**** Dataset ****
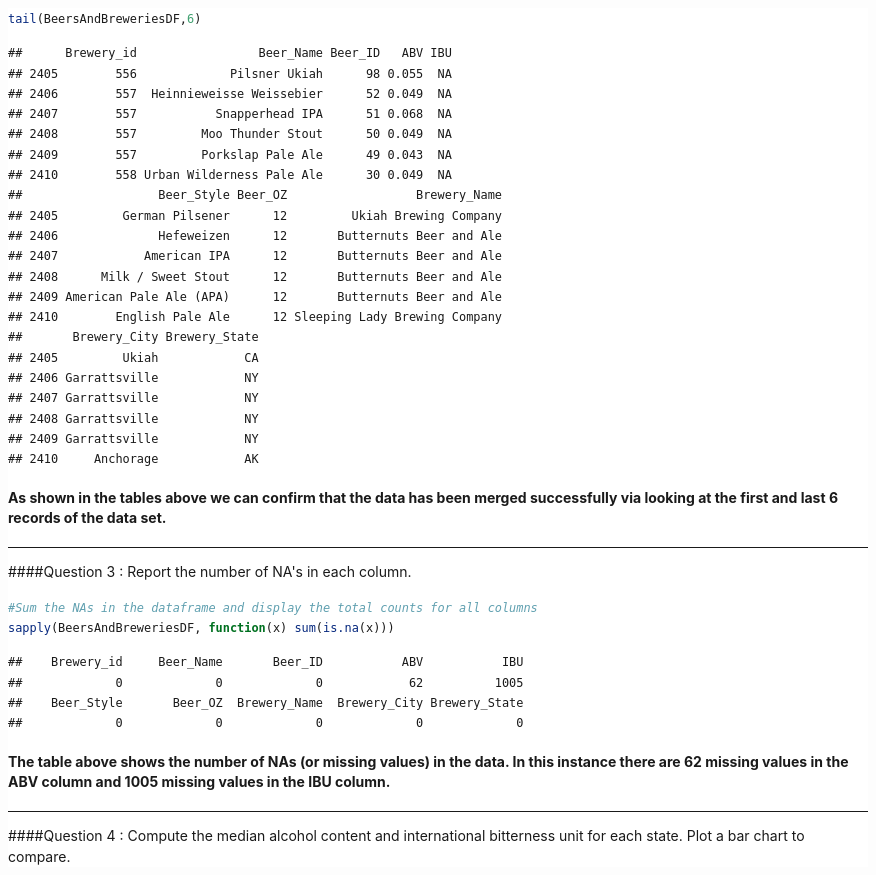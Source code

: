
 ```r
tail(BeersAndBreweriesDF,6)
```

```
##      Brewery_id                 Beer_Name Beer_ID   ABV IBU
## 2405        556             Pilsner Ukiah      98 0.055  NA
## 2406        557  Heinnieweisse Weissebier      52 0.049  NA
## 2407        557           Snapperhead IPA      51 0.068  NA
## 2408        557         Moo Thunder Stout      50 0.049  NA
## 2409        557         Porkslap Pale Ale      49 0.043  NA
## 2410        558 Urban Wilderness Pale Ale      30 0.049  NA
##                   Beer_Style Beer_OZ                  Brewery_Name
## 2405         German Pilsener      12         Ukiah Brewing Company
## 2406              Hefeweizen      12       Butternuts Beer and Ale
## 2407            American IPA      12       Butternuts Beer and Ale
## 2408      Milk / Sweet Stout      12       Butternuts Beer and Ale
## 2409 American Pale Ale (APA)      12       Butternuts Beer and Ale
## 2410        English Pale Ale      12 Sleeping Lady Brewing Company
##       Brewery_City Brewery_State
## 2405         Ukiah            CA
## 2406 Garrattsville            NY
## 2407 Garrattsville            NY
## 2408 Garrattsville            NY
## 2409 Garrattsville            NY
## 2410     Anchorage            AK
```
#### As shown in the tables above we can confirm that the data has been merged successfully via looking at the first and last 6 records of the data set.

***

####Question 3 : Report the number of NA's in each column.

```r
#Sum the NAs in the dataframe and display the total counts for all columns
sapply(BeersAndBreweriesDF, function(x) sum(is.na(x)))
```

```
##    Brewery_id     Beer_Name       Beer_ID           ABV           IBU 
##             0             0             0            62          1005 
##    Beer_Style       Beer_OZ  Brewery_Name  Brewery_City Brewery_State 
##             0             0             0             0             0
```
#### The table above shows the number of NAs (or missing values) in the data. In this instance there are 62 missing values in the ABV column and 1005 missing values in the IBU column. 

***


####Question 4 : Compute the median alcohol content and international bitterness unit for each state.  Plot a bar chart to compare.
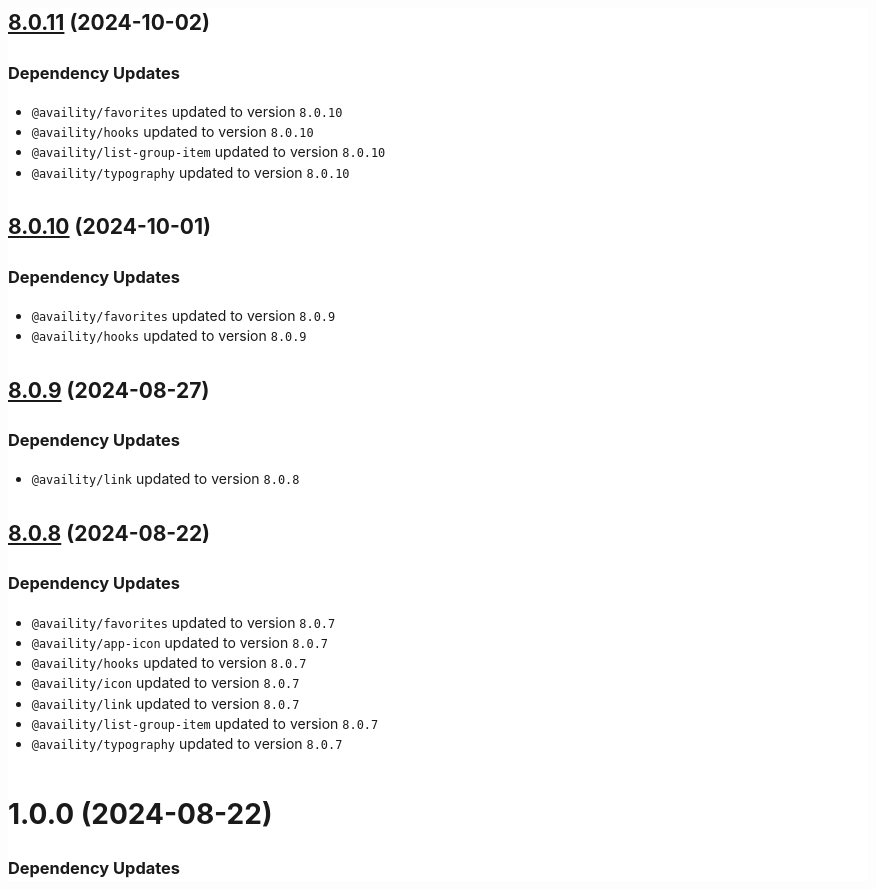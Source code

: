 
## [8.0.11](https://github.com/Availity/availity-react/compare/@availity/spaces@8.0.10...@availity/spaces@8.0.11) (2024-10-02)

### Dependency Updates

* `@availity/favorites` updated to version `8.0.10`
* `@availity/hooks` updated to version `8.0.10`
* `@availity/list-group-item` updated to version `8.0.10`
* `@availity/typography` updated to version `8.0.10`


## [8.0.10](https://github.com/Availity/availity-react/compare/@availity/spaces@8.0.9...@availity/spaces@8.0.10) (2024-10-01)

### Dependency Updates

* `@availity/favorites` updated to version `8.0.9`
* `@availity/hooks` updated to version `8.0.9`


## [8.0.9](https://github.com/Availity/availity-react/compare/@availity/spaces@8.0.8...@availity/spaces@8.0.9) (2024-08-27)

### Dependency Updates

* `@availity/link` updated to version `8.0.8`


## [8.0.8](https://github.com/Availity/availity-react/compare/@availity/spaces@8.0.7...@availity/spaces@8.0.8) (2024-08-22)

### Dependency Updates

* `@availity/favorites` updated to version `8.0.7`
* `@availity/app-icon` updated to version `8.0.7`
* `@availity/hooks` updated to version `8.0.7`
* `@availity/icon` updated to version `8.0.7`
* `@availity/link` updated to version `8.0.7`
* `@availity/list-group-item` updated to version `8.0.7`
* `@availity/typography` updated to version `8.0.7`


# 1.0.0 (2024-08-22)

### Dependency Updates
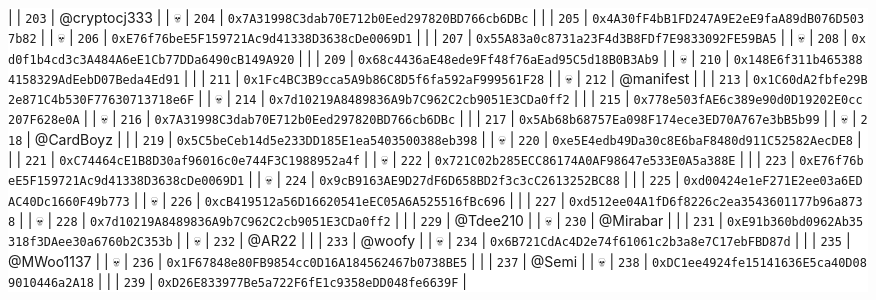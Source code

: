 |  | `203` | @cryptocj333 |
| 💀 | `204` | `0x7A31998C3dab70E712b0Eed297820BD766cb6DBc` |
|  | `205` | `0x4A30fF4bB1FD247A9E2eE9faA89dB076D5037b82` |
| 💀 | `206` | `0xE76f76beE5F159721Ac9d41338D3638cDe0069D1` |
|  | `207` | `0x55A83a0c8731a23F4d3B8FDf7E9833092FE59BA5` |
| 💀 | `208` | `0xd0f1b4cd3c3A484A6eE1Cb77DDa6490cB149A920` |
|  | `209` | `0x68c4436aE48ede9Ff48f76aEad95C5d18B0B3Ab9` |
| 💀 | `210` | `0x148E6f311b4653884158329AdEebD07Beda4Ed91` |
|  | `211` | `0x1Fc4BC3B9cca5A9b86C8D5f6fa592aF999561F28` |
| 💀 | `212` | @manifest |
|  | `213` | `0x1C60dA2fbfe29B2e871C4b530F77630713718e6F` |
| 💀 | `214` | `0x7d10219A8489836A9b7C962C2cb9051E3CDa0ff2` |
|  | `215` | `0x778e503fAE6c389e90d0D19202E0cc207F628e0A` |
| 💀 | `216` | `0x7A31998C3dab70E712b0Eed297820BD766cb6DBc` |
|  | `217` | `0x5Ab68b68757Ea098F174ece3ED70A767e3bB5b99` |
| 💀 | `218` | @CardBoyz |
|  | `219` | `0x5C5beCeb14d5e233DD185E1ea5403500388eb398` |
| 💀 | `220` | `0xe5E4edb49Da30c8E6baF8480d911C52582AecDE8` |
|  | `221` | `0xC74464cE1B8D30af96016c0e744F3C1988952a4f` |
| 💀 | `222` | `0x721C02b285ECC86174A0AF98647e533E0A5a388E` |
|  | `223` | `0xE76f76beE5F159721Ac9d41338D3638cDe0069D1` |
| 💀 | `224` | `0x9cB9163AE9D27dF6D658BD2f3c3cC2613252BC88` |
|  | `225` | `0xd00424e1eF271E2ee03a6EDAC40Dc1660F49b773` |
| 💀 | `226` | `0xcB419512a56D16620541eEC05A6A525516fBc696` |
|  | `227` | `0xd512ee04A1fD6f8226c2ea3543601177b96a8738` |
| 💀 | `228` | `0x7d10219A8489836A9b7C962C2cb9051E3CDa0ff2` |
|  | `229` | @Tdee210 |
| 💀 | `230` | @Mirabar |
|  | `231` | `0xE91b360bd0962Ab35318f3DAee30a6760b2C353b` |
| 💀 | `232` | @AR22 |
|  | `233` | @woofy |
| 💀 | `234` | `0x6B721CdAc4D2e74f61061c2b3a8e7C17ebFBD87d` |
|  | `235` | @MWoo1137 |
| 💀 | `236` | `0x1F67848e80FB9854cc0D16A184562467b0738BE5` |
|  | `237` | @Semi |
| 💀 | `238` | `0xDC1ee4924fe15141636E5ca40D089010446a2A18` |
|  | `239` | `0xD26E833977Be5a722F6fE1c9358eDD048fe6639F` |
****
Task statement:
Show, from the listing above, every line holding the word "hooks".

Result below:
* `@availity/hooks` updated to version `8.0.10`
* `@availity/hooks` updated to version `8.0.9`
* `@availity/hooks` updated to version `8.0.7`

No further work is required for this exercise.